YOUR GOAL.
Check every line of the data below for the word "prompts". Copy the ones that have it.

═════ EXERCISE INPUT ═════

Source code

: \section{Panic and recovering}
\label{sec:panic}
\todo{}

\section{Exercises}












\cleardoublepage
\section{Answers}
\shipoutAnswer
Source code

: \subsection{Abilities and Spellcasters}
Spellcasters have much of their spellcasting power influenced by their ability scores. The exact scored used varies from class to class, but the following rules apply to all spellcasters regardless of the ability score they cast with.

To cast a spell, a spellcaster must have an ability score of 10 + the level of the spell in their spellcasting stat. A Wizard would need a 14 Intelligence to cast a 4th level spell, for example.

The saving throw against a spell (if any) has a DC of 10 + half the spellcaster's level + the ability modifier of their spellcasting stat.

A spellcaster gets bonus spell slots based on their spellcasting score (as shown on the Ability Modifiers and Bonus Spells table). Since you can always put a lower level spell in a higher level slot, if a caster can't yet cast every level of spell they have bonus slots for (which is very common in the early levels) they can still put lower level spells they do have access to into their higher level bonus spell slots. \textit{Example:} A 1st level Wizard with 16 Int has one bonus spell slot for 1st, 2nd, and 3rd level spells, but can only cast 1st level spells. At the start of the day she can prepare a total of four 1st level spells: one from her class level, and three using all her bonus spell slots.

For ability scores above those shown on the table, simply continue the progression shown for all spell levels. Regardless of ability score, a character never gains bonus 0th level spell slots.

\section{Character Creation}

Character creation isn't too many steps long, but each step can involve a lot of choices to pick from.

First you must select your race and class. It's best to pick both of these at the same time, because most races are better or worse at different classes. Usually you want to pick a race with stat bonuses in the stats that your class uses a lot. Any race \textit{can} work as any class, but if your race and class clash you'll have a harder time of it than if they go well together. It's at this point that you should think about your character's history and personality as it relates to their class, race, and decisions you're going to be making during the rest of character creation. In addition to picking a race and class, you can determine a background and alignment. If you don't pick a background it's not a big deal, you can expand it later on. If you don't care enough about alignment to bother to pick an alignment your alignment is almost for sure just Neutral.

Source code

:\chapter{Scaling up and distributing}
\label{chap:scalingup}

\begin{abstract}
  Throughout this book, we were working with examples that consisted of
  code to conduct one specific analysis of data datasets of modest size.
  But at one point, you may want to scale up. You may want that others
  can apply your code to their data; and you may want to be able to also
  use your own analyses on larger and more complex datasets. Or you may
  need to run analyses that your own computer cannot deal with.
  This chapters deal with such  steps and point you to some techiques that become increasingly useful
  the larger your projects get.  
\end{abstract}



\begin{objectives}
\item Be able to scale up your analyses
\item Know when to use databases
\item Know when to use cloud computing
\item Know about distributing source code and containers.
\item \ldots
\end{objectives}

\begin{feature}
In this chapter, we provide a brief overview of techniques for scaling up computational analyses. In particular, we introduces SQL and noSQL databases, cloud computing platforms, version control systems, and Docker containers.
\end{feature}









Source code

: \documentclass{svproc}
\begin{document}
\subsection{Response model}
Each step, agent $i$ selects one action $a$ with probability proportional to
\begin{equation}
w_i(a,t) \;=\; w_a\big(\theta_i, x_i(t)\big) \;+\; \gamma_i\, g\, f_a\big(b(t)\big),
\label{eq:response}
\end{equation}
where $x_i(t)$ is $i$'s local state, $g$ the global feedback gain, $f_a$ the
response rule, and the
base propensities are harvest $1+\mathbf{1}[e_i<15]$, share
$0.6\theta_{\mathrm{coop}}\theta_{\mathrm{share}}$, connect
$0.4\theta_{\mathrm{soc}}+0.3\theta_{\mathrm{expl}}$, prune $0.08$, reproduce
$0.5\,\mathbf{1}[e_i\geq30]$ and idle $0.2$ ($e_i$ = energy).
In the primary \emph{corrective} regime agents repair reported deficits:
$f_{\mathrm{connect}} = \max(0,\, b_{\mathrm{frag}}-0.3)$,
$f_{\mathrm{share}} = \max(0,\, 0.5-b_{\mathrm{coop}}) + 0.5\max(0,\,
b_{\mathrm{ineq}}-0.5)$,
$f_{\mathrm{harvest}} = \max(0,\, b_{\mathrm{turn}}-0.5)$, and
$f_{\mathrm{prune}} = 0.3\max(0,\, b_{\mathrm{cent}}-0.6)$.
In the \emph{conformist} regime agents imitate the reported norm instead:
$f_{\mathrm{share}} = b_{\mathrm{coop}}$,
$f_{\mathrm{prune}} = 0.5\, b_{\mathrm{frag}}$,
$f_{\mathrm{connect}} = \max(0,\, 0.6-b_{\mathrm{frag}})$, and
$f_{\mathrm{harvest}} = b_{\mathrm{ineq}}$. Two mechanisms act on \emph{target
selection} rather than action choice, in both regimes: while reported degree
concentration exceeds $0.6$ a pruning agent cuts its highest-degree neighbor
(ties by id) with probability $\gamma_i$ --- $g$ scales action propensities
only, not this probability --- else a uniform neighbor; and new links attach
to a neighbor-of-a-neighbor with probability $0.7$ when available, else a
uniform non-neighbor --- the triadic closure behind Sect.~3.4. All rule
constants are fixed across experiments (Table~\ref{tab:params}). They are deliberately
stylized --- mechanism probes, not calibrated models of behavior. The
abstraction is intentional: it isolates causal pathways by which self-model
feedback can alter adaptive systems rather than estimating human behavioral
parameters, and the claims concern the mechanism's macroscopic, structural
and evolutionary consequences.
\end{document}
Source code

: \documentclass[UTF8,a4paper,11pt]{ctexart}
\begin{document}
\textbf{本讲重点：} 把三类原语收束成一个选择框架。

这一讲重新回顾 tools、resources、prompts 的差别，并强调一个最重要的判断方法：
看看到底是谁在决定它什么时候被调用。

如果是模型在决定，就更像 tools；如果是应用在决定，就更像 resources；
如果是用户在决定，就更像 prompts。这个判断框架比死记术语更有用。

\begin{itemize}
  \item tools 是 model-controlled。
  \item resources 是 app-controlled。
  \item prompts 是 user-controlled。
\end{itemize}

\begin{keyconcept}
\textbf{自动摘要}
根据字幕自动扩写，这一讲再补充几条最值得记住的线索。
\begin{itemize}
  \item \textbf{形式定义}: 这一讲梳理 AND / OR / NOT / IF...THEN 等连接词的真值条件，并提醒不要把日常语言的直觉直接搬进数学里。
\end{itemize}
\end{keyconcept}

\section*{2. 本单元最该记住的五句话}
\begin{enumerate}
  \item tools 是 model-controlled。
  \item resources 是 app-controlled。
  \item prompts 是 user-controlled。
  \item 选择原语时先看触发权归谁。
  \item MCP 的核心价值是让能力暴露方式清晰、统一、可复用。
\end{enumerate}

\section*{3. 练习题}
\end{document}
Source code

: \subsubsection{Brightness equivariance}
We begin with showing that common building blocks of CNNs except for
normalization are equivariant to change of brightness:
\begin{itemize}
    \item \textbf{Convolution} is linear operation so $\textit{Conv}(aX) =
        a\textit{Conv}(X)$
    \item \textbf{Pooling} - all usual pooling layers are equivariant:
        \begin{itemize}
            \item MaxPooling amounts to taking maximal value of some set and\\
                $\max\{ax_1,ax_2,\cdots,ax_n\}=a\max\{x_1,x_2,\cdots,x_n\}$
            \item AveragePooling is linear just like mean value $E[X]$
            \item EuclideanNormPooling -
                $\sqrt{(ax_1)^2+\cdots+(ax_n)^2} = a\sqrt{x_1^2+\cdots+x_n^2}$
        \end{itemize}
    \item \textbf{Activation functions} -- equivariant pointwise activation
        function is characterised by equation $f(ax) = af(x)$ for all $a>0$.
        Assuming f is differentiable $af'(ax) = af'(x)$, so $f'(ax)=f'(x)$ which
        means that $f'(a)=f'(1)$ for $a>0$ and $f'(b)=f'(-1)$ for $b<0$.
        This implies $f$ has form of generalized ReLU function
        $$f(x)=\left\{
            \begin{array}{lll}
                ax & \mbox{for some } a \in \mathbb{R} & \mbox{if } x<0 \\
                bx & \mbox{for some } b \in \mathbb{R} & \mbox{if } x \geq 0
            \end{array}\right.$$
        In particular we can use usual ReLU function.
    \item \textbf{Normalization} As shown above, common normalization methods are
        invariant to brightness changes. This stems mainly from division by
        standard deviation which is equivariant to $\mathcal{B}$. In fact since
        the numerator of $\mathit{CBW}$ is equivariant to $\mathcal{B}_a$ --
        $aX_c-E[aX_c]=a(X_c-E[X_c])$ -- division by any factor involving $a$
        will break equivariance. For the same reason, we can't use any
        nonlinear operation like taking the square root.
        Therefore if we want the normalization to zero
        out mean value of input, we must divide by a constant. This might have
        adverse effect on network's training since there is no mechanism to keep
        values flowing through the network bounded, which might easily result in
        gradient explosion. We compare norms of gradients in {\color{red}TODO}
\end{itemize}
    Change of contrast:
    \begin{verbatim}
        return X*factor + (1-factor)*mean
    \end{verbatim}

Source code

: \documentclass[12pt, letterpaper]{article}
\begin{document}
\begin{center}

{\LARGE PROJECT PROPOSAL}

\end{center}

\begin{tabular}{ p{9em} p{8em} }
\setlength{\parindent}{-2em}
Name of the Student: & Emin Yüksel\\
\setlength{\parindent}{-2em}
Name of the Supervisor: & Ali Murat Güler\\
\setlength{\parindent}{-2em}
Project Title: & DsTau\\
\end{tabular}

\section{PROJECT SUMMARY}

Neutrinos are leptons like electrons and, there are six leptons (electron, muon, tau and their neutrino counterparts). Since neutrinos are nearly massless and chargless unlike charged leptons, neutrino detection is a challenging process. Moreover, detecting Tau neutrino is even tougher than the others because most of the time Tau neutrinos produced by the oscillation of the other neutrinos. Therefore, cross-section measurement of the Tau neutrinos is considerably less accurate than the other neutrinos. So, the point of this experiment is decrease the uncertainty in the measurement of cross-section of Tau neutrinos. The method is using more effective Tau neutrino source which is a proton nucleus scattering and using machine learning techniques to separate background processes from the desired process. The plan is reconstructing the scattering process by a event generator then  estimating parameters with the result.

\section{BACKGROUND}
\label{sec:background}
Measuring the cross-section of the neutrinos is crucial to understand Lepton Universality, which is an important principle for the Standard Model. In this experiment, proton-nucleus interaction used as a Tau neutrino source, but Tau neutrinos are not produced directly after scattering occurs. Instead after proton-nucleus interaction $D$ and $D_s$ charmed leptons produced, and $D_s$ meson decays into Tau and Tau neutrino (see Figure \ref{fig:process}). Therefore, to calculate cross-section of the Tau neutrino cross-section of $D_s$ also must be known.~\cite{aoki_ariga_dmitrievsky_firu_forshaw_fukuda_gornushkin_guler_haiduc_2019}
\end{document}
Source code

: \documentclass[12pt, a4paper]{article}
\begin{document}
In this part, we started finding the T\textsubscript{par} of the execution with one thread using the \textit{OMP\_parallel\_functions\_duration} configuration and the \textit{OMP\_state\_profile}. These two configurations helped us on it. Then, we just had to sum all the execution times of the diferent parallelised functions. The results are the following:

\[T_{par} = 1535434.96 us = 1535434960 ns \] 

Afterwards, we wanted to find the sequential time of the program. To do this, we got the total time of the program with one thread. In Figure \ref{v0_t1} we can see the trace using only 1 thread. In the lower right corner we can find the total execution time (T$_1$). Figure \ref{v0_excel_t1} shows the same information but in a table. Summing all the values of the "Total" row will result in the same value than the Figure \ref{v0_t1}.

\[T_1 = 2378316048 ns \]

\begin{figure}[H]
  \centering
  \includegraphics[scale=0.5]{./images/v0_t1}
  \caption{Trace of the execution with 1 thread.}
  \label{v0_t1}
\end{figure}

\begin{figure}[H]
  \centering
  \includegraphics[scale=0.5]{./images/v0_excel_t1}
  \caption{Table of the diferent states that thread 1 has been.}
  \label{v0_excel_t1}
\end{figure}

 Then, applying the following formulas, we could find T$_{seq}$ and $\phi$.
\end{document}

═════

EXERCISE RESPONSE.
这一讲重新回顾 tools、resources、prompts 的差别，并强调一个最重要的判断方法：
如果是用户在决定，就更像 prompts。这个判断框架比死记术语更有用。
  \item prompts 是 user-controlled。
  \item prompts 是 user-controlled。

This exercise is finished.